TASK ITEM: Please copy each line below that contains the string "right".

(Dataset entries)

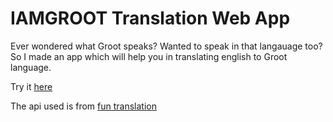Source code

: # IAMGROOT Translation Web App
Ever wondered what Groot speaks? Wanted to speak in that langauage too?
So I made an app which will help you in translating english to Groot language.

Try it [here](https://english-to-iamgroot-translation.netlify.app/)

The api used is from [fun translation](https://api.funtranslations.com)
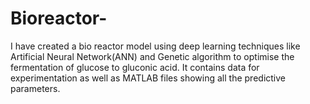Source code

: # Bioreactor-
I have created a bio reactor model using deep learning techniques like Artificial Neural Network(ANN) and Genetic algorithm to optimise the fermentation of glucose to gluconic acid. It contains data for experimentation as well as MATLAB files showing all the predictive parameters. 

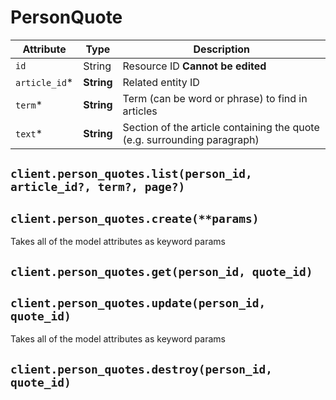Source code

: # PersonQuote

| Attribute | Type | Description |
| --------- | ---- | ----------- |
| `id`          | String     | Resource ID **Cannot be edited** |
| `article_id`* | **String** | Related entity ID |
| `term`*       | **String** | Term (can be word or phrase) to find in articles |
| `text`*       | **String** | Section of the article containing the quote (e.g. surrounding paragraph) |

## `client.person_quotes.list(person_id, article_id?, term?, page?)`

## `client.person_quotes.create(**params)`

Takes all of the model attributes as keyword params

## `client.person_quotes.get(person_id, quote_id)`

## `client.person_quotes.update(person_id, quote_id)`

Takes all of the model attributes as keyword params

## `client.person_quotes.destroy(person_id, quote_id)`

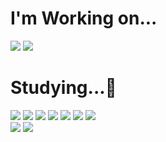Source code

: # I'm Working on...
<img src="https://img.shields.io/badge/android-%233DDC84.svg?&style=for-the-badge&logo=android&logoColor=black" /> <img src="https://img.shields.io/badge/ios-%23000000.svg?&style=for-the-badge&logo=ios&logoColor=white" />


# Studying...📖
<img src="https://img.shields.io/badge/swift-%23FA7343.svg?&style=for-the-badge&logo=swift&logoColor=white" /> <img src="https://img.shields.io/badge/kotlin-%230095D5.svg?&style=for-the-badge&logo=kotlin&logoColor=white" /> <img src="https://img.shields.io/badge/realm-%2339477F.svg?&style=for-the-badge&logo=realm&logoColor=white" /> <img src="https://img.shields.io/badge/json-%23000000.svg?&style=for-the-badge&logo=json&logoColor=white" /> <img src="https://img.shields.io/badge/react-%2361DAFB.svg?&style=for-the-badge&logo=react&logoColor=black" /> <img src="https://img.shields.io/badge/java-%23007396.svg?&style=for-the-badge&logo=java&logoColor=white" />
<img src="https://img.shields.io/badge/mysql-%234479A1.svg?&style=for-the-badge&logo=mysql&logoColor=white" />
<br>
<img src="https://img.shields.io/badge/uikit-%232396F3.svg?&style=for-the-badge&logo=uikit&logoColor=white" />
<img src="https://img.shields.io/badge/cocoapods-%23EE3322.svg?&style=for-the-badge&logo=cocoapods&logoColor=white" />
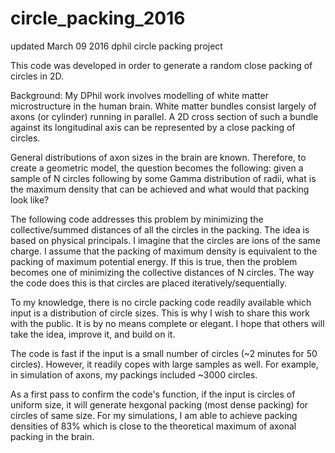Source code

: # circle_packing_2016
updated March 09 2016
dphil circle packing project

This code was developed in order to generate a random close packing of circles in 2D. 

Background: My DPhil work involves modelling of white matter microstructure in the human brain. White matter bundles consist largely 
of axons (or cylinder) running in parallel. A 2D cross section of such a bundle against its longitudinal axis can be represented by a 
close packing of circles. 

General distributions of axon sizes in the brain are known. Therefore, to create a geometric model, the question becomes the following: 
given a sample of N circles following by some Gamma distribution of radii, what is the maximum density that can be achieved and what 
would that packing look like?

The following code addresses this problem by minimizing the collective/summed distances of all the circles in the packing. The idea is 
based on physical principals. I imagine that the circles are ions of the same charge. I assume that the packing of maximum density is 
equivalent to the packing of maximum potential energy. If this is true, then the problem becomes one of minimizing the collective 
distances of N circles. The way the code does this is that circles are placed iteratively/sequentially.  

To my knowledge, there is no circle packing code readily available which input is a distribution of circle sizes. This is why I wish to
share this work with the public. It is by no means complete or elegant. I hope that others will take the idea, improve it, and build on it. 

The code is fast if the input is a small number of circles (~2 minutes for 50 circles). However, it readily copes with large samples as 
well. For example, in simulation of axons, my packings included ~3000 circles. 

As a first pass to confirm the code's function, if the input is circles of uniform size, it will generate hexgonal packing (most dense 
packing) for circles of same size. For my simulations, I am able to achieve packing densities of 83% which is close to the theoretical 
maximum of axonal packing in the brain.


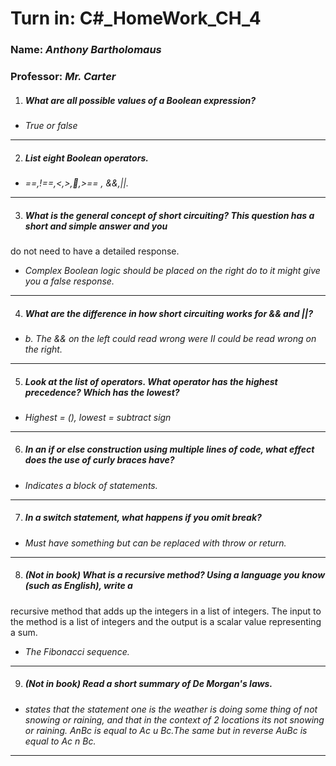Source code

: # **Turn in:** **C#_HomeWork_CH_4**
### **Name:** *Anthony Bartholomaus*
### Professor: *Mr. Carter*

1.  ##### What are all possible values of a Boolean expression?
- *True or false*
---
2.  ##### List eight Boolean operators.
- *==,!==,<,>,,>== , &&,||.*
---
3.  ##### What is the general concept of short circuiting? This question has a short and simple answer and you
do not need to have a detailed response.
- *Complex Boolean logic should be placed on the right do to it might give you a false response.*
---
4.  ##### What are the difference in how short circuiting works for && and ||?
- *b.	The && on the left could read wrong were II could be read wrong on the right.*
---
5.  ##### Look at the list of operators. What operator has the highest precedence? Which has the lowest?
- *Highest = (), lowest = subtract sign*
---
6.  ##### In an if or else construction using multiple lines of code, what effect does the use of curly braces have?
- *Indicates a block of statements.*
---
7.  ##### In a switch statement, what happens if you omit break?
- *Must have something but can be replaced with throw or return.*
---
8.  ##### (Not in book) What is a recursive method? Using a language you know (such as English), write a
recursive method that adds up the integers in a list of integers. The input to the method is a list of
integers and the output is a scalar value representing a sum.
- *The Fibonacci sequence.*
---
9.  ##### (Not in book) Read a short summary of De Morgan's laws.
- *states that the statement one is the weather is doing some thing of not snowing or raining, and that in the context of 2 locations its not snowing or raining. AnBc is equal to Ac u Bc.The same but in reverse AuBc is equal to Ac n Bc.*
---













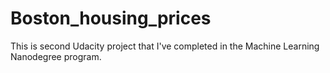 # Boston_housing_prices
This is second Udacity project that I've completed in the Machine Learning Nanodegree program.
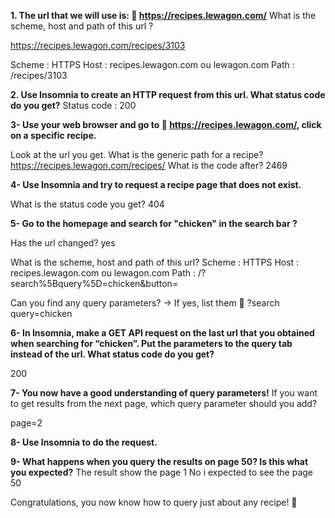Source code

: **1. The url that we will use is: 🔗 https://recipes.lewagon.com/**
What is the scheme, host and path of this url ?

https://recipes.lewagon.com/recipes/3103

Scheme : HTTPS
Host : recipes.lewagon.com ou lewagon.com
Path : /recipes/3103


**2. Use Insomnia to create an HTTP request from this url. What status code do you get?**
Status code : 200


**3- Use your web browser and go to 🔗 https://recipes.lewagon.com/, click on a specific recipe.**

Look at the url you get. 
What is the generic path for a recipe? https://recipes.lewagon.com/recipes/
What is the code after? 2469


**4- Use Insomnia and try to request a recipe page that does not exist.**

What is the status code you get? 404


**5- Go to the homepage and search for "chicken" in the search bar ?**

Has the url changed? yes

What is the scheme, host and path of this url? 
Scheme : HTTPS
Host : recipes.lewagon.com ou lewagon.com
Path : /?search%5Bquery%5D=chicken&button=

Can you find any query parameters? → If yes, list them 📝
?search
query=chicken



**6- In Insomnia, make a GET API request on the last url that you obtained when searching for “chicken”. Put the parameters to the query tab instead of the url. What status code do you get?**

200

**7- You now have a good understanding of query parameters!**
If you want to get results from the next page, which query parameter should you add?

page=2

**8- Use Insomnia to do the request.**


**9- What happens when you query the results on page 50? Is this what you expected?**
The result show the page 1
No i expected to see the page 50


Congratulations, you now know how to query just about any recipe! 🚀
* * *
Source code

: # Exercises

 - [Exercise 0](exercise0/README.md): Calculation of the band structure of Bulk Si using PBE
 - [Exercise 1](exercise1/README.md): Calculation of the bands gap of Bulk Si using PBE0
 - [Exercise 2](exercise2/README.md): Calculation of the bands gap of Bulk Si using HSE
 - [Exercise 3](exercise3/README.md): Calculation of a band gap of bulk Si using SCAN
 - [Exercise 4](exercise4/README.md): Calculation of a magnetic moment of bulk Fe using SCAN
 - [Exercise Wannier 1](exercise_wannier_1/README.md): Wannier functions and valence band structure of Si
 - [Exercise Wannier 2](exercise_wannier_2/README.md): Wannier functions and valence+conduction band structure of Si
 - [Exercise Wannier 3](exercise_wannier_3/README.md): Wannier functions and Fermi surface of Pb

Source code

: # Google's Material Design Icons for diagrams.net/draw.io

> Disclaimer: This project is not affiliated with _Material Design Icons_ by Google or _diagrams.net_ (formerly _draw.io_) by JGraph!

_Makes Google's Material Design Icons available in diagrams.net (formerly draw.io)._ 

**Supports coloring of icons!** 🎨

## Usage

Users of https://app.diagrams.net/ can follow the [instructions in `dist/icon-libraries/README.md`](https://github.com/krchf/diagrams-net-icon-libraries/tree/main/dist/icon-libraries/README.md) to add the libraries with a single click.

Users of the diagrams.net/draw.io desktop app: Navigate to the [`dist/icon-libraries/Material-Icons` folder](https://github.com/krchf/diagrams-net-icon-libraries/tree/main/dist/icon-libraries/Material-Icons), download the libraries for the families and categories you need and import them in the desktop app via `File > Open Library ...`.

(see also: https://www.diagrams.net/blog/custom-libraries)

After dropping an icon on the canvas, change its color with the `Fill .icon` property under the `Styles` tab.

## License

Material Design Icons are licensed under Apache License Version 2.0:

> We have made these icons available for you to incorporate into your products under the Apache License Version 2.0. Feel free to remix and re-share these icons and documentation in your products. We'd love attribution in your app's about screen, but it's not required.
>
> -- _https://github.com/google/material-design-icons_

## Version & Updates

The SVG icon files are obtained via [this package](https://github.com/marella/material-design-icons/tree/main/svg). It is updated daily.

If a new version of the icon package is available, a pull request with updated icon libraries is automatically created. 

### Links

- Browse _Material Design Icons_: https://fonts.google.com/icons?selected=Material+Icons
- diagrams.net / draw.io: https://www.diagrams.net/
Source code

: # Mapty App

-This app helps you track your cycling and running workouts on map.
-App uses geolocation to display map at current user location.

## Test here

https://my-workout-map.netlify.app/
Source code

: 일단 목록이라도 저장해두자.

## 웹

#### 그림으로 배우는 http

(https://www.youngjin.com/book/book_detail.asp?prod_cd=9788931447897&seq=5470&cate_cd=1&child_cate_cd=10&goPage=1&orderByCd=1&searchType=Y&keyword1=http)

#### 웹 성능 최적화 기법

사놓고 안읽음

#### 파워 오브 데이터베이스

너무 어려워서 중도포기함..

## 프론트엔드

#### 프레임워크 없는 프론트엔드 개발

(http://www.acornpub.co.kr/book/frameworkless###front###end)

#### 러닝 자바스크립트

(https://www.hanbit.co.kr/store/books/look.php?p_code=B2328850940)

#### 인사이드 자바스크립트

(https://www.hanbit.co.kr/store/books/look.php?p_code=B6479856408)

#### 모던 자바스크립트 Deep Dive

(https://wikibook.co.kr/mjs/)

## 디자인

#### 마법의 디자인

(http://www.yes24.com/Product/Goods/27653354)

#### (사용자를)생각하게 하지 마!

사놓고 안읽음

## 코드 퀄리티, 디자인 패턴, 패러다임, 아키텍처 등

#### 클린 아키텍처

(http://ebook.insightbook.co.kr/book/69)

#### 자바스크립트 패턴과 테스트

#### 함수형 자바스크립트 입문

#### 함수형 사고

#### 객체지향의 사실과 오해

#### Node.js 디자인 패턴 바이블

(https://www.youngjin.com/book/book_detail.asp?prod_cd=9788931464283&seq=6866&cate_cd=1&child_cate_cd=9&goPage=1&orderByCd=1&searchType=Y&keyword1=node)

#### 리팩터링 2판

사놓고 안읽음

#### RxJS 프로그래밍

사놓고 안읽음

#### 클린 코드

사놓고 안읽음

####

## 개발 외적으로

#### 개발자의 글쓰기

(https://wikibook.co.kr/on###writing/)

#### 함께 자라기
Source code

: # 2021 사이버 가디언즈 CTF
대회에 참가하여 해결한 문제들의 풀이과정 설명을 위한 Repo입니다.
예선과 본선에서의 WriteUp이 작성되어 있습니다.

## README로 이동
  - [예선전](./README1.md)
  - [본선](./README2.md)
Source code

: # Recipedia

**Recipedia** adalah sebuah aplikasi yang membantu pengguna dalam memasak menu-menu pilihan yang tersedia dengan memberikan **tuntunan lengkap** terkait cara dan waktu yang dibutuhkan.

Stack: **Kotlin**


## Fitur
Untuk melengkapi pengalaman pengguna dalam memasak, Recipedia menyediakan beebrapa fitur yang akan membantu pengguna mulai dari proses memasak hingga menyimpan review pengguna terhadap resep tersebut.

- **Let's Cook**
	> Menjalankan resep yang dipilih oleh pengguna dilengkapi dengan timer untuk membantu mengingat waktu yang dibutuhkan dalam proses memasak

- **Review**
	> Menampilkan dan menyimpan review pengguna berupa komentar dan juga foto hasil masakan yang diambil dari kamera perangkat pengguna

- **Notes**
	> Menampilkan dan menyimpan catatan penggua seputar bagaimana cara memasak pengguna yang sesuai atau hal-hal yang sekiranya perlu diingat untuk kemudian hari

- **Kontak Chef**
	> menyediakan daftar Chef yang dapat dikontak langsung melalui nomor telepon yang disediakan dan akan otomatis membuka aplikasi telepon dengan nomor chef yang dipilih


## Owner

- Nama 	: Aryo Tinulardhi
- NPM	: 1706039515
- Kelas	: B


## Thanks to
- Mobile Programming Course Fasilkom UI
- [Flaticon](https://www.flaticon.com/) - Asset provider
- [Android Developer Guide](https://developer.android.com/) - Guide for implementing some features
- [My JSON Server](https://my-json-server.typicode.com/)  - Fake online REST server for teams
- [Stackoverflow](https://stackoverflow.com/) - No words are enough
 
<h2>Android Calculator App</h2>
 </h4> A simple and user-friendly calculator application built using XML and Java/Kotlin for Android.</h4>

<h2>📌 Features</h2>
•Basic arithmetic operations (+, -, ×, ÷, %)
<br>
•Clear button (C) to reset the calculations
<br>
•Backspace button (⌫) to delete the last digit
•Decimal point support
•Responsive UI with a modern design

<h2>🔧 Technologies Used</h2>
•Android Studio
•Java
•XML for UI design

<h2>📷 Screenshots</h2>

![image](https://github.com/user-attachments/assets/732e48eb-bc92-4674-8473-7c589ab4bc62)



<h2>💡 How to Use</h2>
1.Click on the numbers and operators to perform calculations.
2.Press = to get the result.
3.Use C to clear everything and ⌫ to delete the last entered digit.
* * *
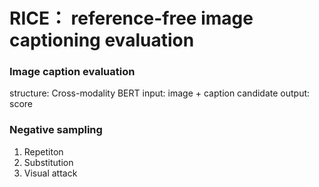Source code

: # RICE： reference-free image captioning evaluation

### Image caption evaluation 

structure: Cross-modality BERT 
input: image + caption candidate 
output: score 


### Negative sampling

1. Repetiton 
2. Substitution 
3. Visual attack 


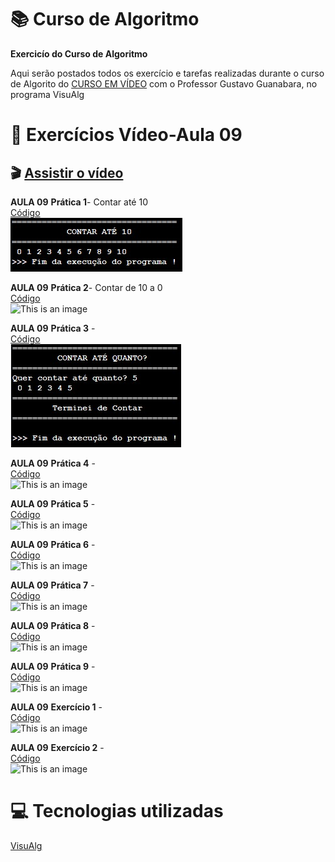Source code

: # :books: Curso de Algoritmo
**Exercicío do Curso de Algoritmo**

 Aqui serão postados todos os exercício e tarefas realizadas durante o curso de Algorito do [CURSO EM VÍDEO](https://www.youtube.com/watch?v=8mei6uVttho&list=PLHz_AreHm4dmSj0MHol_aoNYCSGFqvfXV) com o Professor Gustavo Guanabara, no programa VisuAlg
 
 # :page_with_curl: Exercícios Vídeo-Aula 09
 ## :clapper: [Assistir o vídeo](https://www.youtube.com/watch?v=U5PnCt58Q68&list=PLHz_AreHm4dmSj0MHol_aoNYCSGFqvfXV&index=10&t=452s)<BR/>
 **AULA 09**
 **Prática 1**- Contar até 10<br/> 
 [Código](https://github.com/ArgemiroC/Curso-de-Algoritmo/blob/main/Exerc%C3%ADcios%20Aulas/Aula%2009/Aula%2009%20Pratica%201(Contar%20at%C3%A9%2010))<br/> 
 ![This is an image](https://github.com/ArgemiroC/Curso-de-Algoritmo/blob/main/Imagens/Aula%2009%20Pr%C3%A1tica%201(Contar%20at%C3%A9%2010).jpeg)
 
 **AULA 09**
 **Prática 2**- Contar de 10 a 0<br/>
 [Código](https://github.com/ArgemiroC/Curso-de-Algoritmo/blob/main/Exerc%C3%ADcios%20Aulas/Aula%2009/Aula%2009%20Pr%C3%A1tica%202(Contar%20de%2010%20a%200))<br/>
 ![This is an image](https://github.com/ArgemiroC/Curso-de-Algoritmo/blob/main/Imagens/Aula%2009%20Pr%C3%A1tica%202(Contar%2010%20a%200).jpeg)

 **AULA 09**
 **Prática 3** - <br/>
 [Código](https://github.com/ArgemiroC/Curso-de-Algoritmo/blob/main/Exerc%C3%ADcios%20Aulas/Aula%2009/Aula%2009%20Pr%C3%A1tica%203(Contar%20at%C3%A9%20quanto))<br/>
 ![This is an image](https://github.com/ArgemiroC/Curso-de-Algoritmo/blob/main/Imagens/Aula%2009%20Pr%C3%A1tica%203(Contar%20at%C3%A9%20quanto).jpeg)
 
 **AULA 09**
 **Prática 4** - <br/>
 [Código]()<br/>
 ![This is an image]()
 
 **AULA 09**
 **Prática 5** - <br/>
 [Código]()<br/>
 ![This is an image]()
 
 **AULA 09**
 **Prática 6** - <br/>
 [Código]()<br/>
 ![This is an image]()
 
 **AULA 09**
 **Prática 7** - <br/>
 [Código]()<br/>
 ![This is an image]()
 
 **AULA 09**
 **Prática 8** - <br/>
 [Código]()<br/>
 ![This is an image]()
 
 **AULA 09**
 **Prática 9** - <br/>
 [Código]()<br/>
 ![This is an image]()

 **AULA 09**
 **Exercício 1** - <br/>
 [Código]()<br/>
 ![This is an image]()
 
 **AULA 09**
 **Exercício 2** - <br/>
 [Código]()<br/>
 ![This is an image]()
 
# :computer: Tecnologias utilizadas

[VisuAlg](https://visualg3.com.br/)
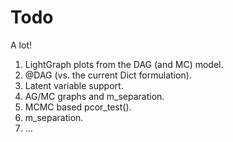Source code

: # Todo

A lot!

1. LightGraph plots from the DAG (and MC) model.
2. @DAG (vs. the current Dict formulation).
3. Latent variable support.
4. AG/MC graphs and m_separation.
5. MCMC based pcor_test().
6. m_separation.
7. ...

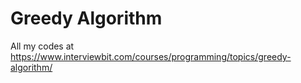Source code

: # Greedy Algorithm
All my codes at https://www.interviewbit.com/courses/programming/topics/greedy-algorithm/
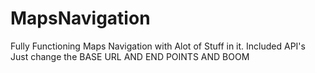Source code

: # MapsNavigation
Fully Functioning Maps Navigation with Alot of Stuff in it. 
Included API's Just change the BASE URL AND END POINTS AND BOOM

EXPECTED OUTPUT:
- *Complex Boolean logic should be placed on the right do to it might give you a false response.*
- *b.	The && on the left could read wrong were II could be read wrong on the right.*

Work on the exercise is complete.